緑茶、紅茶、ウーロン茶は、同じ茶葉なのに何が違う?
俗に「お茶」と呼ばれる飲み物は、同じツバキ科の茶の木(カメリア・シネンシス)の生葉を原料に加工して作られています。緑茶、紅茶、ウーロン茶にプアール茶もそうです(もちろん、麦茶など例外はありますが・・・)。
ではなぜ色や香り、味などが違うのかというと、加工法、つまり発酵の方法や度合いが異なるからです。
本報では、そんな茶類の加工法の違いや効能などの特徴を紹介します。
先ずは加工法の違いですが、端的には次の図を見てください。
(tea-sanrokuen.comより引用)
・緑茶(不発酵茶):最初に蒸す工程で生葉の酸化酵素が失活して発酵せず、ほぼ生葉の状態を維持。
・ウーロン茶(半発酵茶):生葉を放置して萎れさせ酸化酵素を働かせて、茶色に変化し始めたら高熱で炒って発酵を止める。発酵度が10~80%まであってバリエーションが豊富。
・紅茶(発酵茶):生葉を萎凋後揉むことで傷つけ、発酵を促進。適度な色・香りになったら高温の熱風で乾燥させて発酵を止める。
・プアール茶(後発酵茶):緑茶と同様に生葉を熱して発酵を止めた後、麹菌によって発酵を促し熟成。

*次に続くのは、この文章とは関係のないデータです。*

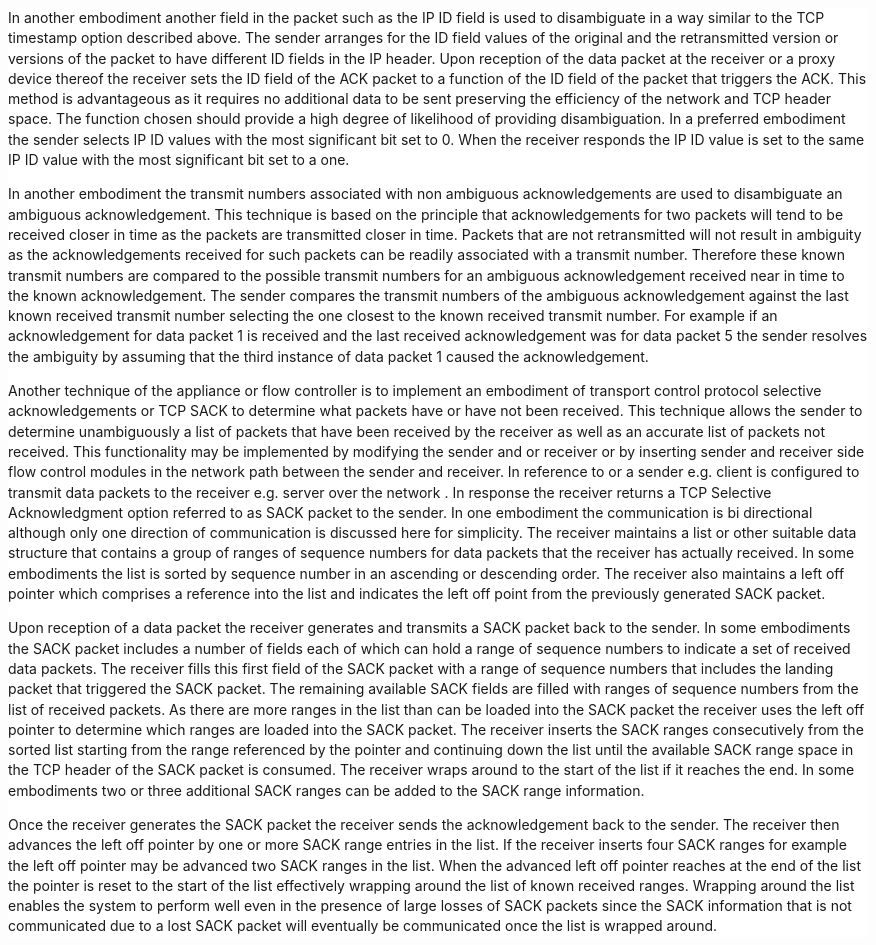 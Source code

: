 In another embodiment another field in the packet such as the IP ID field is used to disambiguate in a way similar to the TCP timestamp option described above. The sender arranges for the ID field values of the original and the retransmitted version or versions of the packet to have different ID fields in the IP header. Upon reception of the data packet at the receiver or a proxy device thereof the receiver sets the ID field of the ACK packet to a function of the ID field of the packet that triggers the ACK. This method is advantageous as it requires no additional data to be sent preserving the efficiency of the network and TCP header space. The function chosen should provide a high degree of likelihood of providing disambiguation. In a preferred embodiment the sender selects IP ID values with the most significant bit set to 0. When the receiver responds the IP ID value is set to the same IP ID value with the most significant bit set to a one.

In another embodiment the transmit numbers associated with non ambiguous acknowledgements are used to disambiguate an ambiguous acknowledgement. This technique is based on the principle that acknowledgements for two packets will tend to be received closer in time as the packets are transmitted closer in time. Packets that are not retransmitted will not result in ambiguity as the acknowledgements received for such packets can be readily associated with a transmit number. Therefore these known transmit numbers are compared to the possible transmit numbers for an ambiguous acknowledgement received near in time to the known acknowledgement. The sender compares the transmit numbers of the ambiguous acknowledgement against the last known received transmit number selecting the one closest to the known received transmit number. For example if an acknowledgement for data packet 1 is received and the last received acknowledgement was for data packet 5 the sender resolves the ambiguity by assuming that the third instance of data packet 1 caused the acknowledgement.

Another technique of the appliance or flow controller is to implement an embodiment of transport control protocol selective acknowledgements or TCP SACK to determine what packets have or have not been received. This technique allows the sender to determine unambiguously a list of packets that have been received by the receiver as well as an accurate list of packets not received. This functionality may be implemented by modifying the sender and or receiver or by inserting sender and receiver side flow control modules in the network path between the sender and receiver. In reference to or a sender e.g. client is configured to transmit data packets to the receiver e.g. server over the network . In response the receiver returns a TCP Selective Acknowledgment option referred to as SACK packet to the sender. In one embodiment the communication is bi directional although only one direction of communication is discussed here for simplicity. The receiver maintains a list or other suitable data structure that contains a group of ranges of sequence numbers for data packets that the receiver has actually received. In some embodiments the list is sorted by sequence number in an ascending or descending order. The receiver also maintains a left off pointer which comprises a reference into the list and indicates the left off point from the previously generated SACK packet.

Upon reception of a data packet the receiver generates and transmits a SACK packet back to the sender. In some embodiments the SACK packet includes a number of fields each of which can hold a range of sequence numbers to indicate a set of received data packets. The receiver fills this first field of the SACK packet with a range of sequence numbers that includes the landing packet that triggered the SACK packet. The remaining available SACK fields are filled with ranges of sequence numbers from the list of received packets. As there are more ranges in the list than can be loaded into the SACK packet the receiver uses the left off pointer to determine which ranges are loaded into the SACK packet. The receiver inserts the SACK ranges consecutively from the sorted list starting from the range referenced by the pointer and continuing down the list until the available SACK range space in the TCP header of the SACK packet is consumed. The receiver wraps around to the start of the list if it reaches the end. In some embodiments two or three additional SACK ranges can be added to the SACK range information.

Once the receiver generates the SACK packet the receiver sends the acknowledgement back to the sender. The receiver then advances the left off pointer by one or more SACK range entries in the list. If the receiver inserts four SACK ranges for example the left off pointer may be advanced two SACK ranges in the list. When the advanced left off pointer reaches at the end of the list the pointer is reset to the start of the list effectively wrapping around the list of known received ranges. Wrapping around the list enables the system to perform well even in the presence of large losses of SACK packets since the SACK information that is not communicated due to a lost SACK packet will eventually be communicated once the list is wrapped around.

次に茶類に含まれる主な成分とその効能(健康パワー)です。
・カテキン:ポリフェノールの一種でタンニンと呼ばれてきた苦渋味の成分。酸化されやすく、緑茶では変化しないがウーロン茶や紅茶では酸化重合物になり、色が無色から褐色、赤色になる。
→ 抗酸化作用、血中コレステロールや体脂肪の低下、がん予防、抗菌作用など
・カフェイン:苦味に寄与。緑茶の玉露や抹茶には多いが、煎茶、ほうじ茶、ウーロン茶、紅茶、プアール茶には大差なし(数十mg/100mL浸出液)。
→ 覚醒作用、利尿作用など
・テアニン:アミノ酸の一種で旨味成分。日光を遮って栽培した葉の玉露や抹茶に多く、低温で抽出率が大。
→ リラックス作用、睡眠促進作用、集中力向上作用、カフェインの刺激作用阻害効果など
全般的な茶類(緑茶の中でも別格な玉露と抹茶を除く)は、これらの主要成分に桁が違うほどの含有差はないので、効能も大差ないと言っていいでしょう。敢えて言うなら、朝は緑茶の煎茶、食事時にはウーロン茶、おやつや休憩時には紅茶がお勧めです。
ペットボトルが普及している茶類ですが、時には茶葉から温度と時間を考えながら淹れ、その味や香りを楽しみつつ健康パワーも頂くのはいかがでしょうか。
(なお、抹茶については当該ブログの過去の配信(2021.9.17)を参照ください。また本文中の下線部の詳細については、インターネット等の情報で確認してください。)